Pipeline¶
Pipeline
dataclass
¶
Pipeline(parser: Parser, chunker: Chunker, embedder: Embedder, indexer: HybridIndex, generator: Generator, reranker: Reranker | None = None, verifier: Verifier | None = None, strictness: Strictness = 'balanced', top_k_retrieve: int = 20, top_k_rerank: int = 5)
Orchestrates the full verifiable RAG pipeline.
Swap any component by passing a different implementation of the corresponding Protocol. All components are required; there are no silent no-ops.
from_yaml
classmethod
¶
Build a Pipeline from a YAML config. See verifiable_rag.config for schema.
Source code in src/verifiable_rag/pipeline.py
ingest
¶
ingest(path: str | Path) -> Document
Parse, chunk, embed, and index a document.
Returns the parsed Document so callers can inspect sentence IDs.
Source code in src/verifiable_rag/pipeline.py
prepare_ingest
¶
prepare_ingest(path: str | Path) -> tuple[Document, list[Any], list[list[float]]]
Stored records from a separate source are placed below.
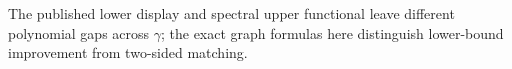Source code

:The published lower display and spectral upper functional leave different polynomial gaps across \(\gamma\); the exact graph formulas here distinguish lower-bound improvement from two-sided matching.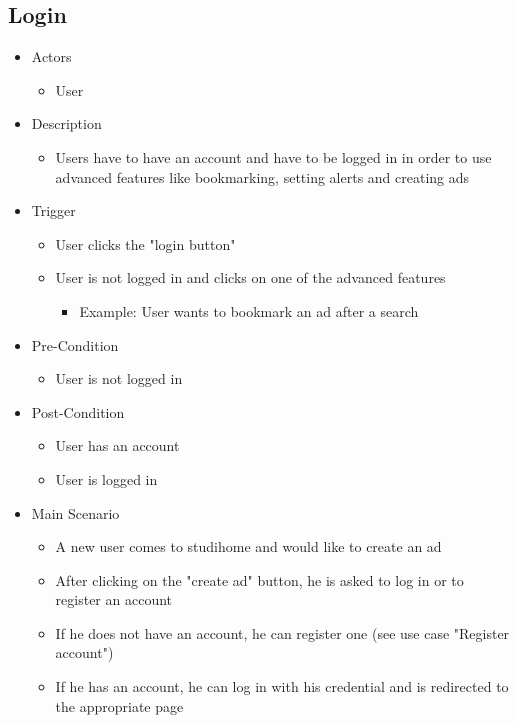 \documentclass[a4paper,11pt]{article}
\begin{document}
\subsection*{Login}
\begin{itemize}
	\item Actors
		\begin{itemize}
			\item User
		\end{itemize}
	\item Description
		\begin{itemize}
			\item Users have to have an account and have to be logged in in order to use advanced features like bookmarking, setting alerts and creating ads
		\end{itemize}
	\item Trigger
		\begin{itemize}
			\item User clicks the "login button"
			\item User is not logged in and clicks on one of the advanced features
			\begin{itemize}
				\item Example: User wants to bookmark an ad after a search
			\end{itemize}
		\end{itemize}
	\item Pre-Condition
		\begin{itemize}
			\item User is not logged in
		\end{itemize}
	\item Post-Condition
		\begin{itemize}
			\item User has an account
			\item User is logged in
		\end{itemize}
	\item Main Scenario
		\begin{itemize}
			\item A new user comes to studihome and would like to create an ad
			\item After clicking on the "create ad" button, he is asked to log in or to register an account
			\item If he does not have an account, he can register one (see use case "Register account")
			\item If he has an account, he can log in with his credential and is redirected to the appropriate page
		\end{itemize}
\end{itemize}
\end{document}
Parse, chunk, and embed path without touching the shared index.
Split out from ingest() so the slow work (parse + embed) can run
concurrently across threads while commit_ingest() is serialised
behind a lock to keep the index consistent.
Source code in src/verifiable_rag/pipeline.py
commit_ingest
¶
commit_ingest(document: Document, chunks: list[Any], embeddings: list[list[float]]) -> None
Atomically write a prepared ingest to the shared index + doc map.
Source code in src/verifiable_rag/pipeline.py
ask
¶
ask(query: str) -> Answer
Run the full pipeline for query and return a verified Answer.